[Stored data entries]
'''
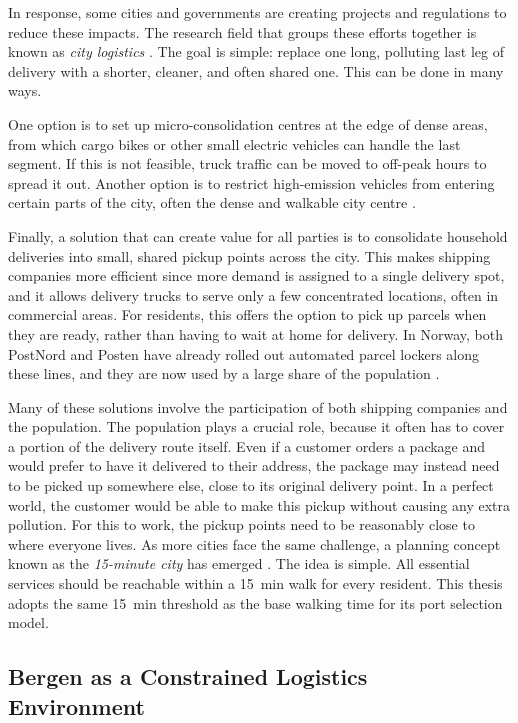 \documentclass[12pt]{article}
\begin{document}
In response, some cities and governments are creating projects and regulations to reduce these impacts. The research field that groups these efforts together is known as \textit{city logistics} \parencite{savelsbergh2016}. The goal is simple: replace one long, polluting last leg of delivery with a shorter, cleaner, and often shared one. This can be done in many ways.

One option is to set up micro-consolidation centres at the edge of dense areas, from which cargo bikes or other small electric vehicles can handle the last segment. If this is not feasible, truck traffic can be moved to off-peak hours to spread it out. Another option is to restrict high-emission vehicles from entering certain parts of the city, often the dense and walkable city centre \parencite{civitas2015}.

Finally, a solution that can create value for all parties is to consolidate household deliveries into small, shared pickup points across the city. This makes shipping companies more efficient since more demand is assigned to a single delivery spot, and it allows delivery trucks to serve only a few concentrated locations, often in commercial areas. For residents, this offers the option to pick up parcels when they are ready, rather than having to wait at home for delivery. In Norway, both PostNord and Posten have already rolled out automated parcel lockers along these lines, and they are now used by a large share of the population \parencite{toiparcellockers,posten_hours,portnord_hours}.

Many of these solutions involve the participation of both shipping companies and the population. The population plays a crucial role, because it often has to cover a portion of the delivery route itself. Even if a customer orders a package and would prefer to have it delivered to their address, the package may instead need to be picked up somewhere else, close to its original delivery point. In a perfect world, the customer would be able to make this pickup without causing any extra pollution. For this to work, the pickup points need to be reasonably close to where everyone lives. As more cities face the same challenge, a planning concept known as the \textit{15-minute city} has emerged \parencite{moreno2021}. The idea is simple. All essential services should be reachable within a \qty{15}{\minute} walk for every resident. This thesis adopts the same \qty{15}{\minute} threshold as the base walking time for its port selection model.

\subsection{Bergen as a Constrained Logistics Environment}
\label{subsec:bergen}
\end{document}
'''
Problem to solve
Nothing but an exact copy of the data above, minus its pictures, should appear in the response.

Solution for this task
 \documentclass[12pt]{article}
\begin{document}
In response, some cities and governments are creating projects and regulations to reduce these impacts. The research field that groups these efforts together is known as \textit{city logistics} \parencite{savelsbergh2016}. The goal is simple: replace one long, polluting last leg of delivery with a shorter, cleaner, and often shared one. This can be done in many ways.

One option is to set up micro-consolidation centres at the edge of dense areas, from which cargo bikes or other small electric vehicles can handle the last segment. If this is not feasible, truck traffic can be moved to off-peak hours to spread it out. Another option is to restrict high-emission vehicles from entering certain parts of the city, often the dense and walkable city centre \parencite{civitas2015}.

Finally, a solution that can create value for all parties is to consolidate household deliveries into small, shared pickup points across the city. This makes shipping companies more efficient since more demand is assigned to a single delivery spot, and it allows delivery trucks to serve only a few concentrated locations, often in commercial areas. For residents, this offers the option to pick up parcels when they are ready, rather than having to wait at home for delivery. In Norway, both PostNord and Posten have already rolled out automated parcel lockers along these lines, and they are now used by a large share of the population \parencite{toiparcellockers,posten_hours,portnord_hours}.

Many of these solutions involve the participation of both shipping companies and the population. The population plays a crucial role, because it often has to cover a portion of the delivery route itself. Even if a customer orders a package and would prefer to have it delivered to their address, the package may instead need to be picked up somewhere else, close to its original delivery point. In a perfect world, the customer would be able to make this pickup without causing any extra pollution. For this to work, the pickup points need to be reasonably close to where everyone lives. As more cities face the same challenge, a planning concept known as the \textit{15-minute city} has emerged \parencite{moreno2021}. The idea is simple. All essential services should be reachable within a \qty{15}{\minute} walk for every resident. This thesis adopts the same \qty{15}{\minute} threshold as the base walking time for its port selection model.

\subsection{Bergen as a Constrained Logistics Environment}
\label{subsec:bergen}
\end{document}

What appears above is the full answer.